De fait, Rayas se dédie avant tout à la gestion de fonds, avec des missions qui émoustilleraient un trader, mais donneraient des sueurs froides à un éditeur. Parmi les objets détaillés, on parle plutôt de prise de participation capitalistique dans des sociétés, l’acquisition aussi bien que la gestion.
Ou encore, « toutes opérations industrielles, commerciales, financières, civiles, mobilières ou immobilières, pouvant se rattacher directement ou indirectement à l’un des objets visés ci-dessus ou à tous objets similaires ou connexes ».
N’oublions pas qu’Arnaud Nourry a suivi une formation à École supérieure de commerce de Paris et qu’il devint en 1994 (quatre ans après son entrée dans l’entreprise), directeur financier adjoint, pour le rachat du groupe Hatier.
LNE se positionne donc comme une super structure hébergeant des maisons d’édition. En somme, un modèle qui ressemble fort à celui du Collectif, impulsé par les éditions Anne Carrière : il fédère plusieurs maisons de petite taille, monté dans dans les années 2010, autour de la formule « Ensemble pour mieux publier ». Ou comment se développer sans individuellement produire plus et alimenter de la sorte la machine à surproduire.
À ce jour, Le Collectif regroupe quatre sociétés, et plusieurs sont passées par ce modèle comme Le Nouvel Attila, Emmanuelle Collas, Aux Forges de Vulgain et La Ville brûle. Un tremplin qui aurait pu prendre bien plus d’ampleur : en juin 2017, le groupe Média Participations rachetait les éditions Anne Carrière — sans aucune incidence pour les éditeurs alors présents dans Le Collectif.
Voilà ce que l’on retient des bribes pour l’heure exposées : à ce jour, aucun groupe ne dispose en effet d’un système de pépinière d’entreprises où des structures indépendantes évolueraient avec le soutien d’un grand groupe. Le tout sans lui avoir vendu son capital ni son âme. « Nous, librairies indépendantes, avons tout de même un fort penchant pour les éditeurs indés — ce qui nous serait difficilement reprochable. En effet, une telle organisation redorerait le blason de tout groupe : une forme de blanc-seing, à plusieurs niveaux », estime un libraire parisien.
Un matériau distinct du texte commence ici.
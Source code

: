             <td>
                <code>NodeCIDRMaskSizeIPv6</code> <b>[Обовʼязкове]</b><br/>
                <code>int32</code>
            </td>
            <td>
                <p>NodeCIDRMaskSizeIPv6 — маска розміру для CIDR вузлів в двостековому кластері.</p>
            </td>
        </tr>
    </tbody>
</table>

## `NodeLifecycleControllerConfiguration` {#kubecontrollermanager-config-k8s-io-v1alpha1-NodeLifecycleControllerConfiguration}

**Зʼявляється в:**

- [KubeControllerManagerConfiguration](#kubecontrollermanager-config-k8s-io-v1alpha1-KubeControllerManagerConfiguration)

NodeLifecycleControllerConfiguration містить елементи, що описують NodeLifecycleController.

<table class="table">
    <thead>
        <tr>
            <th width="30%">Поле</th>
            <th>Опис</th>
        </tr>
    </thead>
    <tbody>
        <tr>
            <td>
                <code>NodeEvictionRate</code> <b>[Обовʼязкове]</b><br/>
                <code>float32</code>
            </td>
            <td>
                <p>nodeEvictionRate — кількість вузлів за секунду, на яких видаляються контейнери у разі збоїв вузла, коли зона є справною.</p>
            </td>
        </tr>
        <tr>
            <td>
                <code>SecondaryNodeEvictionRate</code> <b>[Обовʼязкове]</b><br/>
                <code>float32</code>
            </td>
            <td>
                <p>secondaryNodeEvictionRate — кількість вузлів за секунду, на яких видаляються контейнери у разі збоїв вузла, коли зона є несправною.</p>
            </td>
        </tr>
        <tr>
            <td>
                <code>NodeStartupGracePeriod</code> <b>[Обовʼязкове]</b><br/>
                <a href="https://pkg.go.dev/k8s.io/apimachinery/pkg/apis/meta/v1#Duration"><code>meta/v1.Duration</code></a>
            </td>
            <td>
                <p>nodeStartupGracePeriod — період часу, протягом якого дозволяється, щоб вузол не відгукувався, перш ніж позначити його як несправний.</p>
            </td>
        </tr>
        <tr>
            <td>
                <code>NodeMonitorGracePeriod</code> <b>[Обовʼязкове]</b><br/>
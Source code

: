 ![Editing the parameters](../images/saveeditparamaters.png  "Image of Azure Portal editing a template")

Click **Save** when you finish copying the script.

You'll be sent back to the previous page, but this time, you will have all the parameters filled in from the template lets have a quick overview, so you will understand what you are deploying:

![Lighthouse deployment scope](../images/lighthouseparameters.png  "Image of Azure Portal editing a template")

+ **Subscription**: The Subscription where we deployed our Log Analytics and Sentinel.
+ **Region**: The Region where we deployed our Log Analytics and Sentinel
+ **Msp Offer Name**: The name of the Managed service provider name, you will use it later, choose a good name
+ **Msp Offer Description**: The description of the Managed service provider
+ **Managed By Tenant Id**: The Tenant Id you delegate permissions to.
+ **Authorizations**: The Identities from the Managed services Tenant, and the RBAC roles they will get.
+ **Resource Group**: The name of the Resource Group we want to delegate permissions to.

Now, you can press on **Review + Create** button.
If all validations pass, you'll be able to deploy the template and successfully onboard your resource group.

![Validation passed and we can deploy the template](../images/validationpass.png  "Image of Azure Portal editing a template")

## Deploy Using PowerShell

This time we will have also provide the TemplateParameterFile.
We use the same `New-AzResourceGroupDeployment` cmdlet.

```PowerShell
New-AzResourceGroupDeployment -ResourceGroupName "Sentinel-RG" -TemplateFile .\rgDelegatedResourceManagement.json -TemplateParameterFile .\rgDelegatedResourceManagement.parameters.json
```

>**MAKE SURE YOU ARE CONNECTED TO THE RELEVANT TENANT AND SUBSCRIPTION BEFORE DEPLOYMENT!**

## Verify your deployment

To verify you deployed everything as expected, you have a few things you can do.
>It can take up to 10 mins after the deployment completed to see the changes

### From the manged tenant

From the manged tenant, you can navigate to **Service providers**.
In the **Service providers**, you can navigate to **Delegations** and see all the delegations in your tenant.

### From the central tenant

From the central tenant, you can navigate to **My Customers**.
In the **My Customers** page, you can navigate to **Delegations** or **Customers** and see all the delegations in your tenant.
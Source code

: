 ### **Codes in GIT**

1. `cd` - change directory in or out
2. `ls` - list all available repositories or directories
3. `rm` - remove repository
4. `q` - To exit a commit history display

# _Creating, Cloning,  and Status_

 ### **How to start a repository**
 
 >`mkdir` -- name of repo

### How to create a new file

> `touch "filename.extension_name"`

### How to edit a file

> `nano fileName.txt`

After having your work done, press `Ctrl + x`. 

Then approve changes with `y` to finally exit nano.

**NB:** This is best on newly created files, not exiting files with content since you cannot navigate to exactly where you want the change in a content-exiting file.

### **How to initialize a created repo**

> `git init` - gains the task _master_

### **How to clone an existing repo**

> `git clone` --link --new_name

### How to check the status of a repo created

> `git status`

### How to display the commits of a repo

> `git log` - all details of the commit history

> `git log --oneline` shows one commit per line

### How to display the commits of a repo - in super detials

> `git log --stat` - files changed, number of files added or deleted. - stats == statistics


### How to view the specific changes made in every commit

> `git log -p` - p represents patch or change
Mais Arnaud Nourry ne doit pas avoir cette stratégie en tête, car pour pleinement profiter du concept, il importerait de ne surtout pas procéder uniquement à la création de nouvelles marques éditoriales. Dans la balance, il faudrait également soutenir de petites maisons déjà installées : « Les éditeurs profiteraient d’un cadre économique, logistique, avec des services supports mutualisés et tout le tremblement. Et le groupe, lui, bénéfierait du capital sympathie des petites structures. »
Les associés réunis autour de LNE exploiteront-ils cette approche avec plus d’ambitions et de moyens ? Les détails manquent à cette heure, et malgré nos demandes, ActuaLitté n’a toujours pas obtenu d’entretien avec le créateur. Lequel n'ignore certainement pas que le modèle du Collectif a, voilà quelques années, grandement inspiré un ancien patron de l'édition : ce dernier avait nourri l’idée de lever des fonds pour investir et développer le concept à plus grande échelle.
La première salve de communication survenue mi-juin posait le contexte : LNE ne publiera rien, mais fera publier. Pour assurer la commercialisation des ouvrages en points de vente, il manque encore un partenaire d’envergure : le diffuseur-distributeur. Le premier pour présenter les ouvrages aux points de vente, en amont, et le second pour les acheminer depuis les entrepôts.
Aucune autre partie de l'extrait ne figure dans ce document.